* RECORDS SUPPLIED *

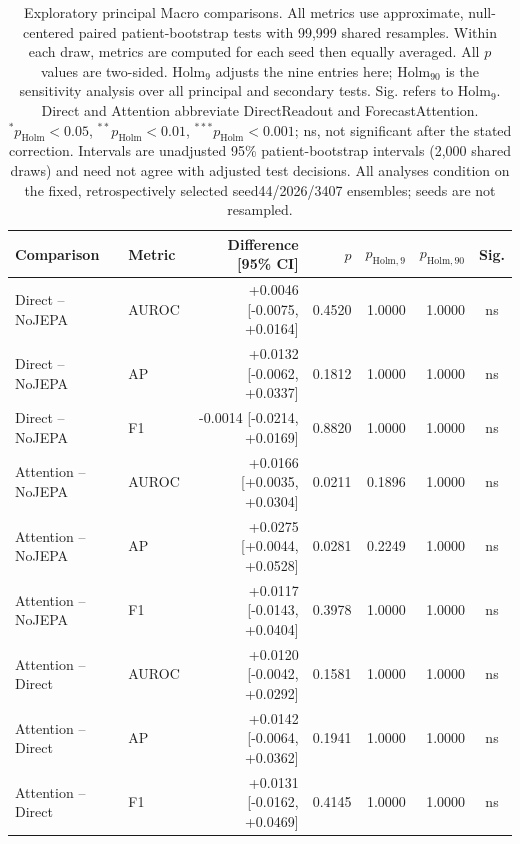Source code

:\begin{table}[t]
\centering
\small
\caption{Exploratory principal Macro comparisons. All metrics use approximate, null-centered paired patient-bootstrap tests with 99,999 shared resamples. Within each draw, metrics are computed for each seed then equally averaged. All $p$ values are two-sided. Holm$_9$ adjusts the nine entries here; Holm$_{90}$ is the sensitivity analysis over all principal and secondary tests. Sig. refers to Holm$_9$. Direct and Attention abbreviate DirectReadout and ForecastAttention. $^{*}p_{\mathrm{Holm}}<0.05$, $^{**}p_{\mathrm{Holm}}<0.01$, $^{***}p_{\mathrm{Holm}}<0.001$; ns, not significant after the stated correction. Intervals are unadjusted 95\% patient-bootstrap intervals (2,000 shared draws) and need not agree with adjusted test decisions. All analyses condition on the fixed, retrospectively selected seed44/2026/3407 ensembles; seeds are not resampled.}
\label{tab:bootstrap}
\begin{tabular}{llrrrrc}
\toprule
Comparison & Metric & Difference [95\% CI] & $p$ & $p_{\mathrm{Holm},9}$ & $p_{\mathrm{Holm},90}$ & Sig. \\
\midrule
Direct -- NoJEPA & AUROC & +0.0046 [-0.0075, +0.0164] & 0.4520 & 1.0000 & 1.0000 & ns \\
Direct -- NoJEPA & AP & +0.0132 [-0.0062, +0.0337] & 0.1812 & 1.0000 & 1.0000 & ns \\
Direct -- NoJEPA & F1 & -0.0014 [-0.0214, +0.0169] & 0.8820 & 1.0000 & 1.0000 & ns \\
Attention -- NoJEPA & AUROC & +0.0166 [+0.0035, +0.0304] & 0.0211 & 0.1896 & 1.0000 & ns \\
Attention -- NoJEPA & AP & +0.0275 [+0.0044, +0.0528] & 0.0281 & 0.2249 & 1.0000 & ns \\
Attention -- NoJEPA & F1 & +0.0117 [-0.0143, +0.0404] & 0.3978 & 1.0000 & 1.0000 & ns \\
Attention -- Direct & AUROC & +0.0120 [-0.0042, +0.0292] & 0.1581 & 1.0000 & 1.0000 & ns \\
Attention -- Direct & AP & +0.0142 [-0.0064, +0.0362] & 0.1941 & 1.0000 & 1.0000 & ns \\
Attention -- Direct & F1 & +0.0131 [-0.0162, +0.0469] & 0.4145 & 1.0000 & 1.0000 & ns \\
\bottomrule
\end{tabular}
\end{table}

--

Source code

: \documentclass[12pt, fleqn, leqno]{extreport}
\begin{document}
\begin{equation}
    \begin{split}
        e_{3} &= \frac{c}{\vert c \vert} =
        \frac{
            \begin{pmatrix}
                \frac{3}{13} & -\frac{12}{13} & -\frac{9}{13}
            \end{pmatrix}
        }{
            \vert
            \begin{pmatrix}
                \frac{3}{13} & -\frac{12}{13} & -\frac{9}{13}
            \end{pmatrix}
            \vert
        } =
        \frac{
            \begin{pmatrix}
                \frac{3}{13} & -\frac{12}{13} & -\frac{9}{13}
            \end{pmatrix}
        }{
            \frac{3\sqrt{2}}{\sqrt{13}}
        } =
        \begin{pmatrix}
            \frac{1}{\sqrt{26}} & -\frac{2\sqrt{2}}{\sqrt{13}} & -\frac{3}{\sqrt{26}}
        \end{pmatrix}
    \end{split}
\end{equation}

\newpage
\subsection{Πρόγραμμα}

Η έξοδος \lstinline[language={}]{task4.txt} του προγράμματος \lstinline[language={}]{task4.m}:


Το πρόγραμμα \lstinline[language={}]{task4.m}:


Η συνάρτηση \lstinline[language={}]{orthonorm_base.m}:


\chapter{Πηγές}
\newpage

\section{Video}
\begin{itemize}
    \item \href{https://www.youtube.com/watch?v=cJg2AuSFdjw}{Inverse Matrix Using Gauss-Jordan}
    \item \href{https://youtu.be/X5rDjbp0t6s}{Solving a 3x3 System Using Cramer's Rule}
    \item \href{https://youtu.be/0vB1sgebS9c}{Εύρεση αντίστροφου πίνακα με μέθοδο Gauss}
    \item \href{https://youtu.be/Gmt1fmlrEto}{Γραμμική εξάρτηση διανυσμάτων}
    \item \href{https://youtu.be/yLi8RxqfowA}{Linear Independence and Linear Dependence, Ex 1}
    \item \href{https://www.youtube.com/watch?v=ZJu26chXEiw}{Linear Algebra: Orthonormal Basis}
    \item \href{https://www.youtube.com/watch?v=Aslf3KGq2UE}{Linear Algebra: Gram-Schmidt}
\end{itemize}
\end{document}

* WORK ORDER *
Among the records, find each line where the word "Using" occurs, and copy it.

* RESPONSE TO THIS EXERCISE *
    \item \href{https://www.youtube.com/watch?v=cJg2AuSFdjw}{Inverse Matrix Using Gauss-Jordan}
    \item \href{https://youtu.be/X5rDjbp0t6s}{Solving a 3x3 System Using Cramer's Rule}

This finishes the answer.